Fall 2002, Section 983, Call Number 16050
Agenda 11 for 11/13
- Announcements:
- Day scheduled as a Friday (noAtoms and Stars class) - November 27
- Course web site: http://www.cll.wayne.edu/isp/drbowen/aasf02
(also links from Pipeline). New today: supplementary information for GST
1990 (now vocabulary for Chapter 7 of God and Nature).
- Online Life at WSU updated and with live links at http://www.cll.wayne.edu/isp/drbowen/OnlineLife.
- Fliers for ISP 5660 / GIS 3340 (Creativity: Building the New) online. How do online courses work? For a general description, see Online Live
at WSU, above. To see this course the last
time it was taught (when it was AGS 3360) go to http://www.cll.wayne.edu/isp/drbowen/crtvyw02.

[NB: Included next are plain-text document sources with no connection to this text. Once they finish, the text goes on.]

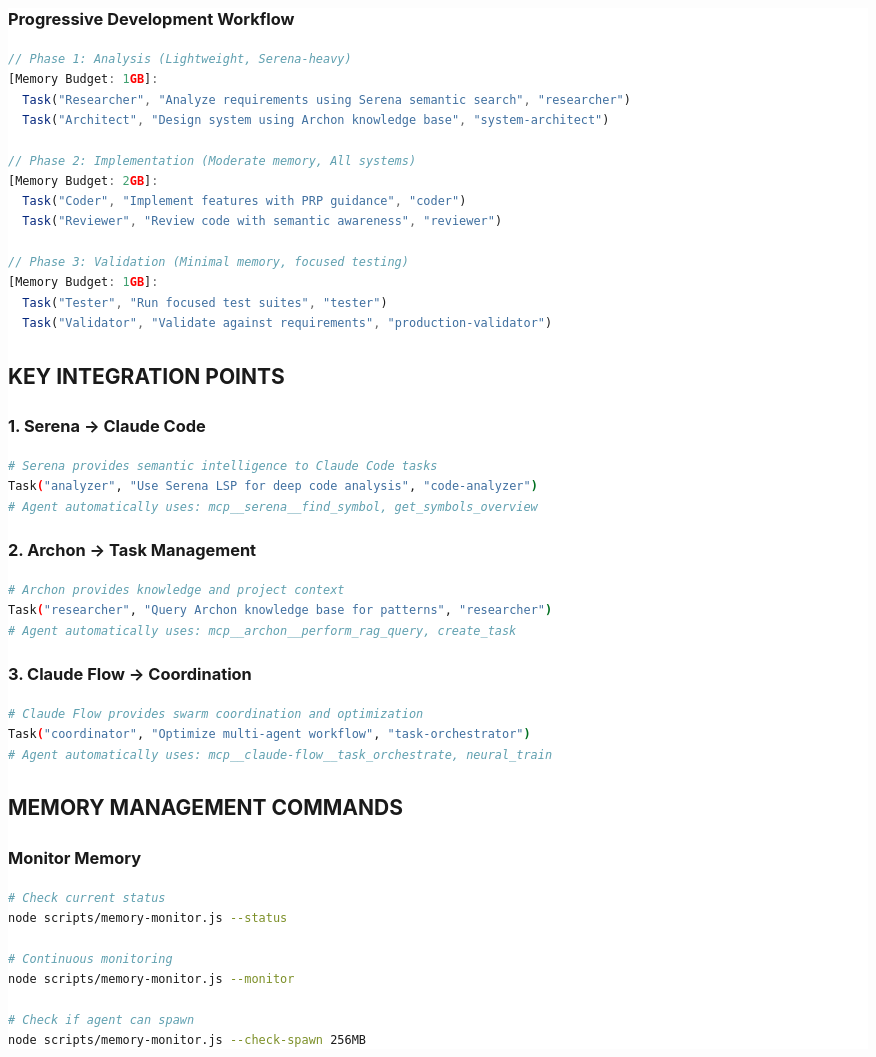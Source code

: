 ### Progressive Development Workflow

```javascript
// Phase 1: Analysis (Lightweight, Serena-heavy)
[Memory Budget: 1GB]:
  Task("Researcher", "Analyze requirements using Serena semantic search", "researcher")
  Task("Architect", "Design system using Archon knowledge base", "system-architect")

// Phase 2: Implementation (Moderate memory, All systems)  
[Memory Budget: 2GB]:
  Task("Coder", "Implement features with PRP guidance", "coder")
  Task("Reviewer", "Review code with semantic awareness", "reviewer")

// Phase 3: Validation (Minimal memory, focused testing)
[Memory Budget: 1GB]:
  Task("Tester", "Run focused test suites", "tester")
  Task("Validator", "Validate against requirements", "production-validator")
```

## KEY INTEGRATION POINTS

### 1. Serena → Claude Code
```bash
# Serena provides semantic intelligence to Claude Code tasks
Task("analyzer", "Use Serena LSP for deep code analysis", "code-analyzer")
# Agent automatically uses: mcp__serena__find_symbol, get_symbols_overview
```

### 2. Archon → Task Management
```bash
# Archon provides knowledge and project context
Task("researcher", "Query Archon knowledge base for patterns", "researcher") 
# Agent automatically uses: mcp__archon__perform_rag_query, create_task
```

### 3. Claude Flow → Coordination
```bash
# Claude Flow provides swarm coordination and optimization
Task("coordinator", "Optimize multi-agent workflow", "task-orchestrator")
# Agent automatically uses: mcp__claude-flow__task_orchestrate, neural_train
```

## MEMORY MANAGEMENT COMMANDS

### Monitor Memory
```bash
# Check current status
node scripts/memory-monitor.js --status

# Continuous monitoring
node scripts/memory-monitor.js --monitor

# Check if agent can spawn
node scripts/memory-monitor.js --check-spawn 256MB
```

- For Essay 2, article by Bronowski starts on Reader Pg 254, article by
Nissani on Pg 261. Read these for next week.
- Personal remarks
- Agency
- Science as a social process
- Are there scientific revolutions? Some people say no - the changes are
too gradual
- Telescope experiment
- Science in the news
- What makes us decide that a line or edge is straight? Weight.
Equivalence of acceleration field and gravitational field. Advance of
the perihelion (point of closest approach to sun, opposite the aphelion
or point of greatest distance) of Mercury.
- Some other big ideas in Physical Science that will not be much covered
here:
- Thermodynamics and Statistical Mechanics - irreversibility - the
amount of disorder or entropy always increase. For example, putting
a container of hot water and a container of cold water in good
contact with each other always results in warm water. The warm water
never separates back into hot and cold, although energy
considerations alone would not forbid this. The impact is that
energy can never be recycled the way matter ("stuff") can.
Thermodynamics is the field that first established this; Statistical
Mechanics is the field that explains why. The why is that there is a
very much larger number of ways for the molecules in the water to be
arranged with the water warm than there are for it to be separated
into hot and cold.
- Plate Techtonics, also known as "Continental Drift" -
the continents, heated from below, move around the earth's surface
like a skin on boiling milk or pudding.
- Final exam
- New questions for list - fields coming together, example of light, carry
over from old
- Describe one case in which two expanding fields of science met.
What happened within each field. What happened outside of these
fields?
- (#10 from Midterm list) Compare the contributions of Aristotle and
Archimedes to modern science. How did their approaches or methods
differ? How does each compare with modern approaches to science?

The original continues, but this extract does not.